Semenjak kemerdekaan 17 agustus 1945, Undang-undang Dasar 1945 memberikan penggambaran bahwa Indonesia adalah negara demokrasi.Dalam mekanisme kepemimpinannya Presiden harus bertanggung jawab kepada MPR dimana MPR adalah sebuah badan yang dipilih dari Rakyat. Sehingga secara hirarki seharusnya rakyat adalah pemegang kepemimpinan negara melalui mekanisme perwakilan yang dipilih dalam pemilu. Indonesia sempat mengalami masa demokrasi singkat pada tahun 1956 ketika untuk pertama kalinya diselenggarakan pemilu bebas di indonesia, sampai kemudian Presiden Soekarno menyatakan demokrasi terpimpin sebagai pilihan sistem pemerintahan.
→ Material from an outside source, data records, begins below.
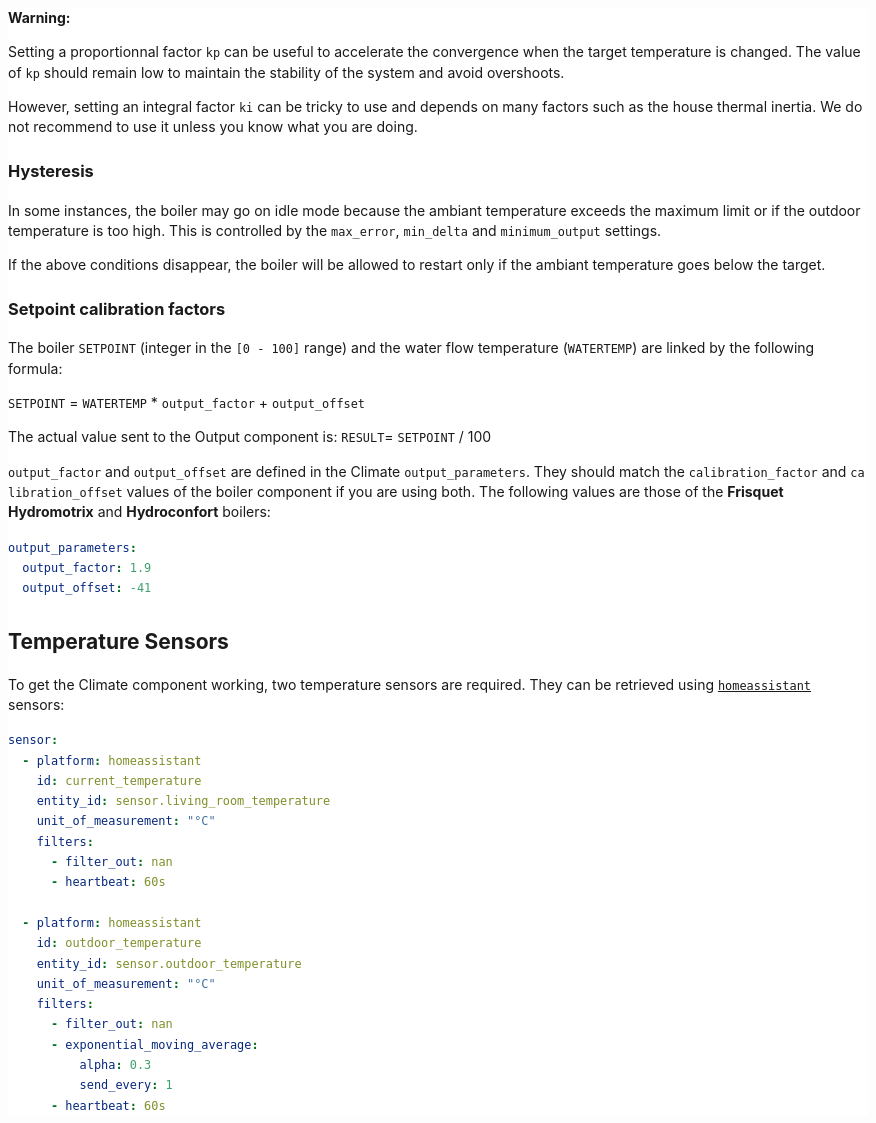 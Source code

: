 **Warning:**

Setting a proportionnal factor `kp` can be useful to accelerate the convergence when the target temperature is changed. The value of `kp` should remain low to maintain the stability of the system and avoid overshoots.

However, setting an integral factor `ki` can be tricky to use and depends on many factors such as the house thermal inertia. We do not recommend to use it unless you know what you are doing.

### Hysteresis

In some instances, the boiler may go on idle mode because the ambiant temperature exceeds the maximum limit or if the outdoor temperature is too high. This is controlled by the `max_error`, `min_delta` and `minimum_output` settings.

If the above conditions disappear, the boiler will be allowed to restart only if the ambiant temperature goes below the target.

### Setpoint calibration factors

The boiler `SETPOINT` (integer in the `[0 - 100]` range) and the water flow temperature (`WATERTEMP`) are linked by the following formula:

`SETPOINT` = `WATERTEMP` * `output_factor` + `output_offset`

The actual value sent to the Output component is: `RESULT`= `SETPOINT` / 100

`output_factor` and `output_offset` are defined in the Climate `output_parameters`. They should match the `calibration_factor` and `calibration_offset` values of the boiler component if you are using both.
The following values are those of the **Frisquet Hydromotrix** and **Hydroconfort** boilers:

```yaml
output_parameters:
  output_factor: 1.9
  output_offset: -41
```

## Temperature Sensors

To get the Climate component working, two temperature sensors are required. They can be retrieved using [`homeassistant`](<https://esphome.io/components/sensor/homeassistant.html>) sensors:

```yaml
sensor:
  - platform: homeassistant
    id: current_temperature
    entity_id: sensor.living_room_temperature
    unit_of_measurement: "°C"
    filters:
      - filter_out: nan
      - heartbeat: 60s
        
  - platform: homeassistant
    id: outdoor_temperature
    entity_id: sensor.outdoor_temperature
    unit_of_measurement: "°C"
    filters:
      - filter_out: nan
      - exponential_moving_average:
          alpha: 0.3
          send_every: 1
      - heartbeat: 60s
```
Setelah mengalami masa Demokrasi Pancasila, sebuah demokrasi semu yang diciptakan untuk melanggengkan kekuasaan Soeharto, Indonesia kembali masuk kedalam alam demokrasi pada tahun 1998 ketika pemerintahan junta militer Soeharto tumbang. Pemilu demokratis kedua bagi Indonesia terselenggara pada tahun 1999 yang menempatkan Partai Demokrasi Indonesia-Perjuangan sebagai pemenang Pemilu.

SEJARAH DAN PERKEMBANGAN DEMOKRASI

Istilah "demokrasi" berasal dari Yunani kuno yang diutarakan di Athena kuno pada abad ke-5 SM. Negara tersebut biasanya dianggap sebagai contoh awal dari sebuah sistem yang berhubungan dengan hukum demokrasi modern. Namun, arti dari istilah ini telah berubah sejalan dengan waktu, dan definisi modern telah berevolusi sejak abad ke-18, bersamaan dengan perkembangan sistem "demokrasi" di banyak negara.

Kata "demokrasi" berasal dari dua kata, yaitu demos yang berarti rakyat, dan kratos/cratein yang berarti pemerintahan, sehingga dapat diartikan sebagai pemerintahan rakyat, atau yang lebih kita kenal sebagai pemerintahan dari rakyat, oleh rakyat dan untuk rakyat. Konsep demokrasi menjadi sebuah kata kunci tersendiri dalam bidang ilmu politik. Hal ini menjadi wajar, sebab demokrasi saat ini disebut-sebut sebagai indikator perkembangan politik suatu negara.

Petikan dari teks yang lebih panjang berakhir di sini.